By the start of the Permian Period, about 299 million years ago, much of the supercontinent of Pangaea was assembled. Gondwana and Laurasia (North America plus Europe) were attached along the long complex Ouachita- Allegheney-Variscan Orogenic Belt, but as I described yesterday, there was a huge bay called the Tethys Ocean between the eastern part of Gondwana and much of Asia. Siberia plus Kazakhstan were still impinging on eastern Baltica, and there were plenty of isolated microcontinents floating around, things that would become parts of China, Central Asia, and Indochina.  


Globe map 300 million years ago by Ron Blakey, under CC-BY-SA & GFDL, from Wikimedia commons.


So Pangaea, which means “all earth,” wasn’t really quite all of the earth. But certainly most of it.

You should not think of the assembly of Pangaea as simply a convergence of everything. Before the end of the Permian, various slices were rifting off the supercontinent, although for most of the next 100 million years it did remain mostly intact. In fact much of it has remained more or less intact to this day – Eurasia and Africa do have some intervening breaks between them, but they’re still pretty close together.

Pangaea (Tethys at right center)
The ocean surrounding Pangaea is called Panthalassa, meaning “all ocean,” and the Tethys Sea was that huge branch between the eastern parts of Gondwana and Eurasia.

The idea of Pangaea goes all the way back to Alfred Wegener’s idea of continental drift published in 1915. Wegener suggested that if the continents had drifted apart, they must have started in some unified state. He used the name Pangaea once in a later edition of his book on the Origin of Continents and Oceans, and it was used by European and South African geologists thereafter. As Colleen Elliott and I discussed back in January, the concept of continental drift was largely rejected in the United States until the 1960s because there was no evident mechanism to make it happen.

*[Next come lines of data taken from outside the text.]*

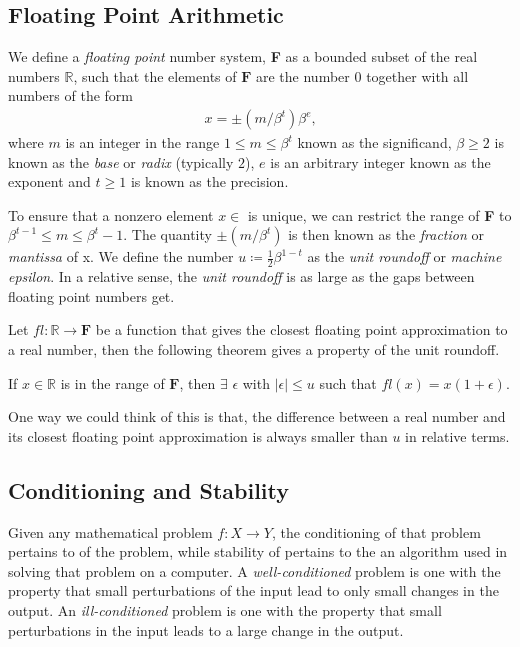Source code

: \subsection{Floating Point Arithmetic}

We define a \textit{floating point} number system, \textbf{F} as a bounded subset of the real numbers $\mathbb{R}$, such that the elements of $\mathbf{F}$ are the number $0$ together with all numbers of the form
\begin{align*}
	x = \pm(m / \beta^t)\beta^e\text{{,}}
\end{align*}
where $m$ is an integer in the range $1\leq m\leq \beta^t$ known as the significand, $\beta \geq 2$ is known as the \textit{base} or \textit{radix} (typically $2$), $e$ is an arbitrary integer known as the exponent and $t\geq 1$ is known as the precision.

To ensure that a nonzero element $x \in$  is unique, we can restrict the range of \textbf{F} to $\beta^{t-1} \leq m \leq \beta^t - 1$. The quantity $\pm(m/\beta^t)$ is then known as the \textit{fraction} or \textit{mantissa} of x. We define the number $u \coloneq \frac{1}{2}\beta^{1-t}$ as the \textit{unit roundoff} or \textit{machine epsilon}. In a relative sense, the \textit{unit roundoff} is as large as the gaps between floating point numbers get.

Let $fl :  \mathbb{R} \rightarrow \mathbf{F}$ be a function that gives the closest floating point approximation to a real number, then the following theorem gives a property of the unit roundoff.
\begin{theorem}
	If $x \in \mathbb{R}$ is in the range of $\mathbf{F}$, then $\exists$ $\epsilon$ with $|\epsilon| \le u$ such that $fl(x) = x(1+\epsilon)$.
\end{theorem}
One way we could think of this is that, the difference between a real number and its closest floating point approximation is always smaller than $u$ in relative terms.

\subsection{Conditioning and Stability}\label{sec:ConditioningAndStability}

Given any mathematical problem $f: X \rightarrow Y$, the conditioning of that problem pertains to  of the problem, while stability of  pertains to the  an algorithm used in solving that problem on a computer. A \textit{well-conditioned} problem is one with the property that small perturbations of the input lead to only small changes in the output. An \textit{ill-conditioned} problem is one with the property that small perturbations in the input leads to a large change in the output.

During the course of this month we’ll talk about some of the various lines of evidence from the Permian that support the concept of Pangaea. With a few exceptions that we’ll discuss later this month, it’s fair to think of most of the Permian as a time when the supercontinent of Pangaea stayed intact.
—Richard I. Gibson

Globe map 300 million years ago by Ron Blakey, under CC-BY-SA & GFDL, from Wikimedia commons.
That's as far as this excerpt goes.